Excessive body weight not only steals the beauty and youthful look of the woman, but it also increases her risk to diseases like high blood pressure, stroke, diabetes, cancer and others. Unfortunately, losing weight is not as easy as gaining it. Therefore, women have to change their lifestyle and eating habits, and stick to it if they want their weight loss plan to be a success. In addition to contributing towards weight loss, a healthy lifestyle will also increase the quality of life and increase the life span of a person.

The biggest misconception about diet for losing weight is that a woman will have to eat less and fast in order to lose the body fat. This is just a misconception that fails to make her lose weight permanently. Moreover, it is sure to pose health problems for the woman. The weight lost through crash diets will come back as soon as the person goes off diet.

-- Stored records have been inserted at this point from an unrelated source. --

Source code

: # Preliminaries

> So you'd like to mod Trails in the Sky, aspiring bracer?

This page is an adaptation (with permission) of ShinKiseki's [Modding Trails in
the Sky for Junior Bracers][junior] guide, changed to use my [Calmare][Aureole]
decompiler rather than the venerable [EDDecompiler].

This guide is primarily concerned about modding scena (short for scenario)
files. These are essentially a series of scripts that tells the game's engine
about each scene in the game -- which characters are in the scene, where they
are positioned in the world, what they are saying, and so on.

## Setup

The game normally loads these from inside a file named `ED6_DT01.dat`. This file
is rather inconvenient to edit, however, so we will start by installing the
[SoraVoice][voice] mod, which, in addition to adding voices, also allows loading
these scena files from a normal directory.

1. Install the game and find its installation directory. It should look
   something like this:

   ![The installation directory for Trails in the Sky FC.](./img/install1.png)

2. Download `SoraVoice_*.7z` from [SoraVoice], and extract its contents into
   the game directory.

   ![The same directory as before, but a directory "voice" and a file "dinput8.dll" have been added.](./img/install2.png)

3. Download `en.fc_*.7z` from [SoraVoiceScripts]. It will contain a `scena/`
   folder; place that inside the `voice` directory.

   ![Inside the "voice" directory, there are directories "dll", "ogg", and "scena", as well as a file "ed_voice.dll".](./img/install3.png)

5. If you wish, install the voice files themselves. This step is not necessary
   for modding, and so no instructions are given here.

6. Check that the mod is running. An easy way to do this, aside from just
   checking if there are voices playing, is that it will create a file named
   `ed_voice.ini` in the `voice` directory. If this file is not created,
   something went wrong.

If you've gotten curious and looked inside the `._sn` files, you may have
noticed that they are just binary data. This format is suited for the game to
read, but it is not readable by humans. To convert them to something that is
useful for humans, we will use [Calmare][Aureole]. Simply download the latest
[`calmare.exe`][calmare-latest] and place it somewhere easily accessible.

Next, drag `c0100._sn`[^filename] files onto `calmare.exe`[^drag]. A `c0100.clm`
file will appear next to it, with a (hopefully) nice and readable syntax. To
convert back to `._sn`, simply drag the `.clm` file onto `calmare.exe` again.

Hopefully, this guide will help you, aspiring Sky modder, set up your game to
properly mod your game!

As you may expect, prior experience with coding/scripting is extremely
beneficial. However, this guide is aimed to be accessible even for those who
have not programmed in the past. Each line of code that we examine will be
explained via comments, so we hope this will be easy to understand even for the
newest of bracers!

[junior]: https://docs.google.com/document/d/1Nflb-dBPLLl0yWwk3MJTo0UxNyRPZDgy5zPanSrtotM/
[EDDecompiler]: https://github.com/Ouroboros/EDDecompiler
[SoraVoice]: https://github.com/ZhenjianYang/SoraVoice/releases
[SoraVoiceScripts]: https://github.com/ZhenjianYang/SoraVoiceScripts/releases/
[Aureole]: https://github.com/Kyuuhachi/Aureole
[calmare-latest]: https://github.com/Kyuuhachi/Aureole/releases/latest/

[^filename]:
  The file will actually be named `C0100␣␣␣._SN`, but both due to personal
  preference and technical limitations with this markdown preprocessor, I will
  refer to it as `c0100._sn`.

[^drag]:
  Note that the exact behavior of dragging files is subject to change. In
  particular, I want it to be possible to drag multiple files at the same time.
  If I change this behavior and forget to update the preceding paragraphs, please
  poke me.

The right way to lose weight is burning up more calories than being consumed, which can be achieved by following a healthy diet with physically active lifestyle.

Eat Lots of Fruits

weight-loss-dietIncluding fruits in the diet goes a long way in improving overall health, as well as helping the woman lose weight since fruits are a good source of energy while being low on calorie. Though fresh fruits are the best, frozen, dried and canned food can provide good benefits too. Fruits like apples have antioxidant that helps in prevention of metabolic syndrome which leads to excessive fat collecting around the belly. It is advisable to eat fruits rather than drink fruit juices which have high sugar and calorie count.

Drink Plenty of Water

Replacing carbonated drinks, fruit juices and other high calorie intake with pure water helps in reducing weight in a healthy manner. Normally for good health, dieticians recommend a minimum of 8 glasses of water per day.

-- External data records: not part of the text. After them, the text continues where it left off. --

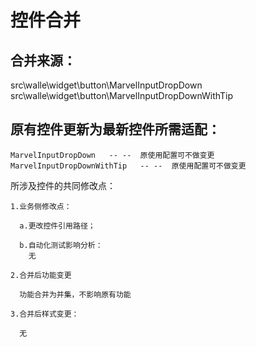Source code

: # 控件合并

## 合并来源：
  src\walle\widget\button\MarvelInputDropDown
  src\walle\widget\button\MarvelInputDropDownWithTip

## 原有控件更新为最新控件所需适配：

    MarvelInputDropDown   -- --  原使用配置可不做变更
    MarvelInputDropDownWithTip   -- --  原使用配置可不做变更
      

  所涉及控件的共同修改点：
  
    1.业务侧修改点：
      
      a.更改控件引用路径；
      
      b.自动化测试影响分析：
        无
        
    2.合并后功能变更
      
      功能合并为并集，不影响原有功能
    
    3.合并后样式变更：
    
      无
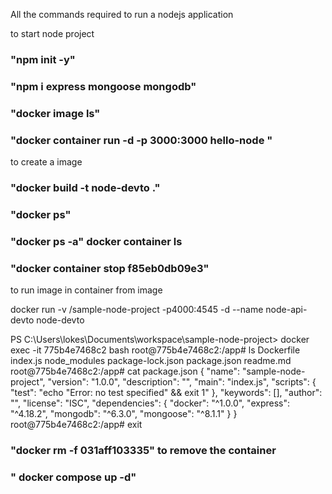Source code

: All the commands required  to run a nodejs application


to start node project 
 
 ### "npm init -y"


### "npm i express mongoose mongodb"

### "docker image ls"

 ### "docker container run -d -p 3000:3000 hello-node "
to create a image
### "docker build -t node-devto ."

### "docker ps"

### "docker ps -a"                        docker container ls

### "docker container stop f85eb0db09e3"

to run image in container from image

docker run -v /sample-node-project -p4000:4545 -d --name node-api-devto node-devto


 PS C:\Users\lokes\Documents\workspace\sample-node-project> docker exec -it 775b4e7468c2 bash
root@775b4e7468c2:/app# ls
Dockerfile  index.js  node_modules  package-lock.json  package.json  readme.md
root@775b4e7468c2:/app# cat package.json
{
  "name": "sample-node-project",
  "version": "1.0.0",
  "description": "",
  "main": "index.js",
  "scripts": {
    "test": "echo \"Error: no test specified\" && exit 1"
  },
  "keywords": [],
  "author": "",
  "license": "ISC",
  "dependencies": {
    "docker": "^1.0.0",
    "express": "^4.18.2",
    "mongodb": "^6.3.0",
    "mongoose": "^8.1.1"
  }
}
root@775b4e7468c2:/app# exit


### "docker rm -f 031aff103335"   to remove the container


### " docker compose up -d"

Include Variety of Vegetables

Vegetables are high in fiber and help the smooth running of the digestive system, keep the calorie intake low while satisfying hunger. Including vegetables like broccoli, spinach, orange carrots, pumpkin, cucumber and beans which cover up all the variety of vegetable groups make up a good nutritious, healthy, low calorie diet that is safe to lose weight.

Go for Smaller Servings

Instead of having 3 large meals or snacks, going for 5-6 smaller meals/snacks will help in losing weight. Smaller meals help the body regulate the insulin properly, which keep hunger in check. Buy new set of smaller plates, mugs and spoons, so that carrying more food to the table could be avoided.

Avoid Fattening Food

Always try to eat food that is less fattening like polyunsaturated and monounsaturated fatty acids, skimmed, low fat or fat free milk, whole grains, lean meats and poultry and food that has high water content like cucumber and water melons. Always prefer food that is broiled, grilled or baked over fried fatty foods.

Avoid Excessive Carbohydrates

White rice, white flour and white sugar get their color from the large amount of carbohydrates they contain. Avoid such food as carbohydrates are known to cause weight gain. Use brown rice and whole grain brown breads instead; they are good for health and help in reducing weight.